人が減ったホームの床に、ぼくは寝かされている。頭の下には、佳乃さんのバッグが敷かれていた。
「さっきの、電車は」
「行っちゃいました。ブレーキが間に合って、本当に良かった……」
佳乃さんの肩が震えている。ぼくはヨロヨロと体を起こした。
「蒼太さん、横になってないと」
「大丈夫、打ちどころは悪くなかったみたいだから。……これで済んだのも、赤い電車のおかげかもしれないですね。ほら、今日のラッキーカラー」
気恥ずかしさもあり、おどけた調子で言ってみる。佳乃さんはきょとんとした顔でぼくを見たが、すぐにじわじわ紅潮し、両目が吊り上がった。
「ラッキーなはずないでしょ!」
突然の大声に、まだ残っていた人びとが振り返る。佳乃さんは枕代わりになっていたバッグをひっつかみ、『蜃気楼カツ世のミラージュ大開運』を引っ張り出した。
「もう信じない、こんなもの!」
本を放り投げようとする。ぼくは慌ててその腕にしがみついた。
「離してっ」
「待って佳乃さん、カツ世を捨てないで!」
もみ合って本が落ちる。力の抜けた佳乃さんがもたれかかってくるのを、ぼくは受け止めた。

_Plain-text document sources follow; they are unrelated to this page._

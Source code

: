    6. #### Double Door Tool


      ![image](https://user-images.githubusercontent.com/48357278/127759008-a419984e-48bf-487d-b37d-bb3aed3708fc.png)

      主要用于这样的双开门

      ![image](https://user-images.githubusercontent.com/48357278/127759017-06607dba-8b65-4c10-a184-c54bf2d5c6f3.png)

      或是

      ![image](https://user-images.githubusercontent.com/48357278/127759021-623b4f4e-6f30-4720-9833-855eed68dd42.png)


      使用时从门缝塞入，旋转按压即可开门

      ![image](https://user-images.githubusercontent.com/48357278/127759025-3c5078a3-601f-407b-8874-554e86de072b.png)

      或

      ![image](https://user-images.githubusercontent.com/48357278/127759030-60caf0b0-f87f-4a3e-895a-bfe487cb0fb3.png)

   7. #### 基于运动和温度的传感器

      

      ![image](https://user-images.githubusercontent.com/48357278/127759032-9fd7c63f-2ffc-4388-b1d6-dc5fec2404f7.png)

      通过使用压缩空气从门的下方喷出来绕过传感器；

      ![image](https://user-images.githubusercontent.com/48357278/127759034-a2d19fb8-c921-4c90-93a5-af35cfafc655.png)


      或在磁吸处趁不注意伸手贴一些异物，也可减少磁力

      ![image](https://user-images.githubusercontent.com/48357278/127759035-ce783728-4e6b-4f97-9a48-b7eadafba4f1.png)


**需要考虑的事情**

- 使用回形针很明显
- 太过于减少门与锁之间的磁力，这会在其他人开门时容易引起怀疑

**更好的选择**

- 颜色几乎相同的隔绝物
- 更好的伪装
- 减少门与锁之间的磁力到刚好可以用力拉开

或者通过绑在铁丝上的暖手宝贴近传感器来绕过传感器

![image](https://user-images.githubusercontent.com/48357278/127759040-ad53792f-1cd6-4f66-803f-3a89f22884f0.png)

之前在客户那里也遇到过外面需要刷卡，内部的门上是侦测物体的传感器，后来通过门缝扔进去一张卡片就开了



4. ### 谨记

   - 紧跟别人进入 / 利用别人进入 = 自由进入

「なんなのよ……。さっきまで、あんなに否定的だったのに」
「佳乃さんこそ、さっきまで全肯定だったじゃないか」
反論するぼくを、涙目で睨んでくる。その表情が可愛く思えて、どうすれば挽回できるのか、いま無性に検索したかった。
結局、似た者どうしなのかもしれないな。ぼくも彼女も、周りで「カツ世って?」と首を傾げている人たちも。みんな自分なりのカツ世を心に持ち、ときどき頼りながら生きているのだろう。
「佳乃さん、さっきはごめん」
投げ出された本は、ページの中ほどが開いた状態で落ちていた。
『人生は一冊の本。山あり谷あり、生きている間に勝手に傑作となっていくもの。悩み過ぎず、筋トレでもしましょう。終わりよければ全てヨシ! です』
そこに秋風が吹いて、本を閉じた。